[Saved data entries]
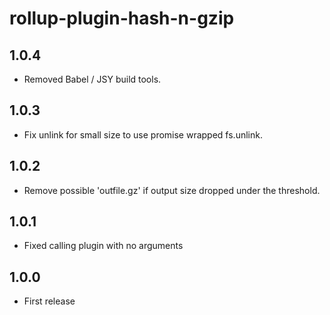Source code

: # rollup-plugin-hash-n-gzip

## 1.0.4

* Removed Babel / JSY build tools.

## 1.0.3

* Fix unlink for small size to use promise wrapped fs.unlink.

## 1.0.2

* Remove possible 'outfile.gz' if output size dropped under the threshold.

## 1.0.1

* Fixed calling plugin with no arguments

## 1.0.0

* First release
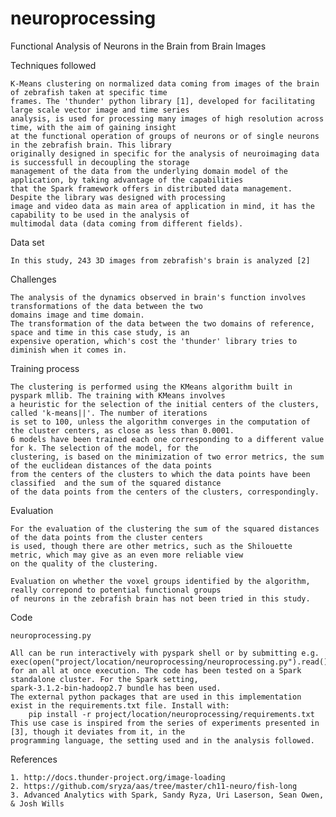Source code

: # neuroprocessing

Functional Analysis of Neurons in the Brain from Brain Images 
    
	
	
Techniques followed

	K-Means clustering on normalized data coming from images of the brain of zebrafish taken at specific time
  	frames. The 'thunder' python library [1], developed for facilitating large scale vector image and time series
	analysis, is used for processing many images of high resolution across time, with the aim of gaining insight 
	at the functional operation of groups of neurons or of single neurons in the zebrafish brain. This library 
	originally designed in specific for the analysis of neuroimaging data is successfull in decoupling the storage 
	management of the data from the underlying domain model of the application, by taking advantage of the capabilities
	that the Spark framework offers in distributed data management. Despite the library was designed with processing
	image and video data as main area of application in mind, it has the capability to be used in the analysis of
	multimodal data (data coming from different fields).
	

  
Data set

 	In this study, 243 3D images from zebrafish's brain is analyzed [2]  
	


Challenges

  	The analysis of the dynamics observed in brain's function involves transformations of the data between the two
	domains image and time domain.
	The transformation of the data between the two domains of reference, space and time in this case study, is an
  	expensive operation, which's cost the 'thunder' library tries to diminish when it comes in.
	

 
Training process

  	The clustering is performed using the KMeans algorithm built in pyspark mllib. The training with KMeans involves
	a heuristic for the selection of the initial centers of the clusters, called 'k-means||'. The number of iterations
	is set to 100, unless the algorithm converges in the computation of the cluster centers, as close as less than 0.0001.
  	6 models have been trained each one corresponding to a different value for k. The selection of the model, for the 
	clustering, is based on the minimization of two error metrics, the sum of the euclidean distances of the data points
  	from the centers of the clusters to which the data points have been classified	and the sum of the squared distance
	of the data points from the centers of the clusters, correspondingly.
	
	

Evaluation

  	For the evaluation of the clustering the sum of the squared distances of the data points from the cluster centers 
	is used, though there are other metrics, such as the Shilouette metric, which may give as an even more reliable view 
	on the quality of the clustering. 

  	Evaluation on whether the voxel groups identified by the algorithm, really correpond to potential functional groups 
	of neurons in the zebrafish brain has not been tried in this study.
	


Code

   	neuroprocessing.py
   
   	All can be run interactively with pyspark shell or by submitting e.g. exec(open("project/location/neuroprocessing/neuroprocessing.py").read()) 
   	for an all at once execution. The code has been tested on a Spark standalone cluster. For the Spark setting,
   	spark-3.1.2-bin-hadoop2.7 bundle has been used.
   	The external python packages that are used in this implementation exist in the requirements.txt file. Install with: 
	   	pip install -r project/location/neuroprocessing/requirements.txt
   	This use case is inspired from the series of experiments presented in [3], though it deviates from it, in the
   	programming language, the setting used and in the analysis followed.

References  

  	1. http://docs.thunder-project.org/image-loading
	2. https://github.com/sryza/aas/tree/master/ch11-neuro/fish-long
	3. Advanced Analytics with Spark, Sandy Ryza, Uri Laserson, Sean Owen, & Josh Wills
	
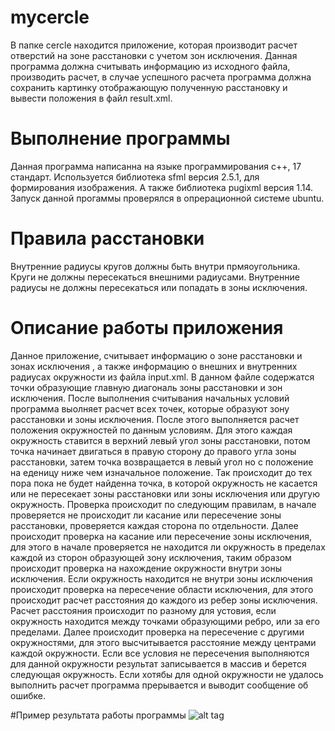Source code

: # mycercle
В папке cercle находится приложение, которая производит расчет отверстий на зоне расстановки с учетом зон исключения. Данная программа должна считывать информацию из исходного файла, производить расчет, в случае успешного расчета программа должна сохранить картинку отображающую полученную расстановку и вывести положения в файл result.xml.

# Выполнение программы
Данная программа написанна на языке программирования c++, 17 стандарт.
Используется библиотека sfml версия 2.5.1, для формирования изображения.
А также библиотека pugixml версия 1.14.
Запуск данной прогаммы проверялся в опрерационной системе ubuntu.

# Правила расстановки
Внутренние радиусы кругов должны быть внутри прмяоугольника.
Круги не должны пересекаться внешними радиусами.
Внутренние радиусы не должны пересекаться или попадать в зоны исключения.

# Описание работы приложения
Данное приложение, считывает информацию о зоне расстановки и зонах исключения , а также информацию о внешних и внутренних радиусах окружности из файла input.xml. В данном файле содержатся точки образующие главную диагональ зоны расстановки и зон исключения.
После выполнения считывания начальных условий программа выолняет расчет всех точек, которые образуют зону расстановки и зоны исключения. После этого выполняется расчет положения окружностей по данным условиям. Для этого каждая окружность ставится в верхний левый угол зоны расстановки, потом точка начинает двигаться в правую сторону до правого угла зоны расстановки, затем точка возвращается в левый угол но с положение на еденицу ниже чем изначальное положение. Так происходит до тех пора пока не будет найденна точка, в которой окружность не касается или не пересекает зоны расстановки или зоны исключения или другую окружность. 
Проверка происходит по следующим правилам, в начале проверяется не происходит ли касание или пересечение зоны расстановки, проверяется каждая сторона по отдельности. Далее происходит проверка на касание или пересечение зоны исключения, для этого в начале проверяется не находится ли окружность в пределах каждой из сторон образующей зону исключения, таким образом происходит проверка на нахождение окружности внутри зоны исключения. Если окружность находится не внутри зоны исключения происходит проверка на пересечение области исключения, для этого происходит расчет расстояния до каждого из ребер зоны исключения. Расчет расстояния происходит по разному для устовия, если окружность находится между точками образующими ребро, или за его пределами. 
Далее происходит проверка на пересечение с другими окружностями, для этого высчитывается расстояние между центрами каждой окружности. Если все условия не пересечения выполняются для данной окружности результат записывается в массив и берется следующая окружность. Если хотябы для одной окружности не удалось выполнить расчет программа прерывается и выводит сообщение об ошибке.

#Пример результата работы программы
![alt tag](https://private-user-images.githubusercontent.com/156614030/376039167-5d900cb1-770a-4635-b4e5-3cabbc78fe2f.png?jwt=eyJhbGciOiJIUzI1NiIsInR5cCI6IkpXVCJ9.eyJpc3MiOiJnaXRodWIuY29tIiwiYXVkIjoicmF3LmdpdGh1YnVzZXJjb250ZW50LmNvbSIsImtleSI6ImtleTUiLCJleHAiOjE3Mjg4MjcxMzQsIm5iZiI6MTcyODgyNjgzNCwicGF0aCI6Ii8xNTY2MTQwMzAvMzc2MDM5MTY3LTVkOTAwY2IxLTc3MGEtNDYzNS1iNGU1LTNjYWJiYzc4ZmUyZi5wbmc_WC1BbXotQWxnb3JpdGhtPUFXUzQtSE1BQy1TSEEyNTYmWC1BbXotQ3JlZGVudGlhbD1BS0lBVkNPRFlMU0E1M1BRSzRaQSUyRjIwMjQxMDEzJTJGdXMtZWFzdC0xJTJGczMlMkZhd3M0X3JlcXVlc3QmWC1BbXotRGF0ZT0yMDI0MTAxM1QxMzQwMzRaJlgtQW16LUV4cGlyZXM9MzAwJlgtQW16LVNpZ25hdHVyZT05ZWIyM2M0NGFjYmIxNTdmNjgzMjQ1NWI2YmY0NzdkNjc1ZjAyOTkzY2QyMzk1M2JiNzEyMjE2ZTcwOTI0ZmFjJlgtQW16LVNpZ25lZEhlYWRlcnM9aG9zdCJ9.MzP7TBRHue-UNIXqVGjgkQ35yXOPRXGJgmGzSpKBack)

EXERCISE DESCRIPTION:
Before copying, set the pictures aside; then give the records again exactly.

RESULT FOR THIS TASK:
Source code

: # rollup-plugin-hash-n-gzip

## 1.0.4

* Removed Babel / JSY build tools.

## 1.0.3

* Fix unlink for small size to use promise wrapped fs.unlink.

## 1.0.2

* Remove possible 'outfile.gz' if output size dropped under the threshold.

## 1.0.1

* Fixed calling plugin with no arguments

## 1.0.0

* First release
Source code

: # neuroprocessing

Functional Analysis of Neurons in the Brain from Brain Images 
    
	
	
Techniques followed

	K-Means clustering on normalized data coming from images of the brain of zebrafish taken at specific time
  	frames. The 'thunder' python library [1], developed for facilitating large scale vector image and time series
	analysis, is used for processing many images of high resolution across time, with the aim of gaining insight 
	at the functional operation of groups of neurons or of single neurons in the zebrafish brain. This library 
	originally designed in specific for the analysis of neuroimaging data is successfull in decoupling the storage 
	management of the data from the underlying domain model of the application, by taking advantage of the capabilities
	that the Spark framework offers in distributed data management. Despite the library was designed with processing
	image and video data as main area of application in mind, it has the capability to be used in the analysis of
	multimodal data (data coming from different fields).
	

  
Data set

 	In this study, 243 3D images from zebrafish's brain is analyzed [2]  
	


Challenges

  	The analysis of the dynamics observed in brain's function involves transformations of the data between the two
	domains image and time domain.
	The transformation of the data between the two domains of reference, space and time in this case study, is an
  	expensive operation, which's cost the 'thunder' library tries to diminish when it comes in.
	

 
Training process

  	The clustering is performed using the KMeans algorithm built in pyspark mllib. The training with KMeans involves
	a heuristic for the selection of the initial centers of the clusters, called 'k-means||'. The number of iterations
	is set to 100, unless the algorithm converges in the computation of the cluster centers, as close as less than 0.0001.
  	6 models have been trained each one corresponding to a different value for k. The selection of the model, for the 
	clustering, is based on the minimization of two error metrics, the sum of the euclidean distances of the data points
  	from the centers of the clusters to which the data points have been classified	and the sum of the squared distance
	of the data points from the centers of the clusters, correspondingly.
	
	

Evaluation

  	For the evaluation of the clustering the sum of the squared distances of the data points from the cluster centers 
	is used, though there are other metrics, such as the Shilouette metric, which may give as an even more reliable view 
	on the quality of the clustering. 

  	Evaluation on whether the voxel groups identified by the algorithm, really correpond to potential functional groups 
	of neurons in the zebrafish brain has not been tried in this study.
	


Code

   	neuroprocessing.py
   
   	All can be run interactively with pyspark shell or by submitting e.g. exec(open("project/location/neuroprocessing/neuroprocessing.py").read()) 
   	for an all at once execution. The code has been tested on a Spark standalone cluster. For the Spark setting,
   	spark-3.1.2-bin-hadoop2.7 bundle has been used.
   	The external python packages that are used in this implementation exist in the requirements.txt file. Install with: 
	   	pip install -r project/location/neuroprocessing/requirements.txt
   	This use case is inspired from the series of experiments presented in [3], though it deviates from it, in the
   	programming language, the setting used and in the analysis followed.

References  

  	1. http://docs.thunder-project.org/image-loading
	2. https://github.com/sryza/aas/tree/master/ch11-neuro/fish-long
	3. Advanced Analytics with Spark, Sandy Ryza, Uri Laserson, Sean Owen, & Josh Wills
	
Source code

: # mycercle
В папке cercle находится приложение, которая производит расчет отверстий на зоне расстановки с учетом зон исключения. Данная программа должна считывать информацию из исходного файла, производить расчет, в случае успешного расчета программа должна сохранить картинку отображающую полученную расстановку и вывести положения в файл result.xml.

# Выполнение программы
Данная программа написанна на языке программирования c++, 17 стандарт.
Используется библиотека sfml версия 2.5.1, для формирования изображения.
А также библиотека pugixml версия 1.14.
Запуск данной прогаммы проверялся в опрерационной системе ubuntu.

# Правила расстановки
Внутренние радиусы кругов должны быть внутри прмяоугольника.
Круги не должны пересекаться внешними радиусами.
Внутренние радиусы не должны пересекаться или попадать в зоны исключения.

# Описание работы приложения
Данное приложение, считывает информацию о зоне расстановки и зонах исключения , а также информацию о внешних и внутренних радиусах окружности из файла input.xml. В данном файле содержатся точки образующие главную диагональ зоны расстановки и зон исключения.
После выполнения считывания начальных условий программа выолняет расчет всех точек, которые образуют зону расстановки и зоны исключения. После этого выполняется расчет положения окружностей по данным условиям. Для этого каждая окружность ставится в верхний левый угол зоны расстановки, потом точка начинает двигаться в правую сторону до правого угла зоны расстановки, затем точка возвращается в левый угол но с положение на еденицу ниже чем изначальное положение. Так происходит до тех пора пока не будет найденна точка, в которой окружность не касается или не пересекает зоны расстановки или зоны исключения или другую окружность. 
Проверка происходит по следующим правилам, в начале проверяется не происходит ли касание или пересечение зоны расстановки, проверяется каждая сторона по отдельности. Далее происходит проверка на касание или пересечение зоны исключения, для этого в начале проверяется не находится ли окружность в пределах каждой из сторон образующей зону исключения, таким образом происходит проверка на нахождение окружности внутри зоны исключения. Если окружность находится не внутри зоны исключения происходит проверка на пересечение области исключения, для этого происходит расчет расстояния до каждого из ребер зоны исключения. Расчет расстояния происходит по разному для устовия, если окружность находится между точками образующими ребро, или за его пределами. 
Далее происходит проверка на пересечение с другими окружностями, для этого высчитывается расстояние между центрами каждой окружности. Если все условия не пересечения выполняются для данной окружности результат записывается в массив и берется следующая окружность. Если хотябы для одной окружности не удалось выполнить расчет программа прерывается и выводит сообщение об ошибке.

#Пример результата работы программы
![alt tag](https://private-user-images.githubusercontent.com/156614030/376039167-5d900cb1-770a-4635-b4e5-3cabbc78fe2f.png?jwt=eyJhbGciOiJIUzI1NiIsInR5cCI6IkpXVCJ9.eyJpc3MiOiJnaXRodWIuY29tIiwiYXVkIjoicmF3LmdpdGh1YnVzZXJjb250ZW50LmNvbSIsImtleSI6ImtleTUiLCJleHAiOjE3Mjg4MjcxMzQsIm5iZiI6MTcyODgyNjgzNCwicGF0aCI6Ii8xNTY2MTQwMzAvMzc2MDM5MTY3LTVkOTAwY2IxLTc3MGEtNDYzNS1iNGU1LTNjYWJiYzc4ZmUyZi5wbmc_WC1BbXotQWxnb3JpdGhtPUFXUzQtSE1BQy1TSEEyNTYmWC1BbXotQ3JlZGVudGlhbD1BS0lBVkNPRFlMU0E1M1BRSzRaQSUyRjIwMjQxMDEzJTJGdXMtZWFzdC0xJTJGczMlMkZhd3M0X3JlcXVlc3QmWC1BbXotRGF0ZT0yMDI0MTAxM1QxMzQwMzRaJlgtQW16LUV4cGlyZXM9MzAwJlgtQW16LVNpZ25hdHVyZT05ZWIyM2M0NGFjYmIxNTdmNjgzMjQ1NWI2YmY0NzdkNjc1ZjAyOTkzY2QyMzk1M2JiNzEyMjE2ZTcwOTI0ZmFjJlgtQW16LVNpZ25lZEhlYWRlcnM9aG9zdCJ9.MzP7TBRHue-UNIXqVGjgkQ35yXOPRXGJgmGzSpKBack)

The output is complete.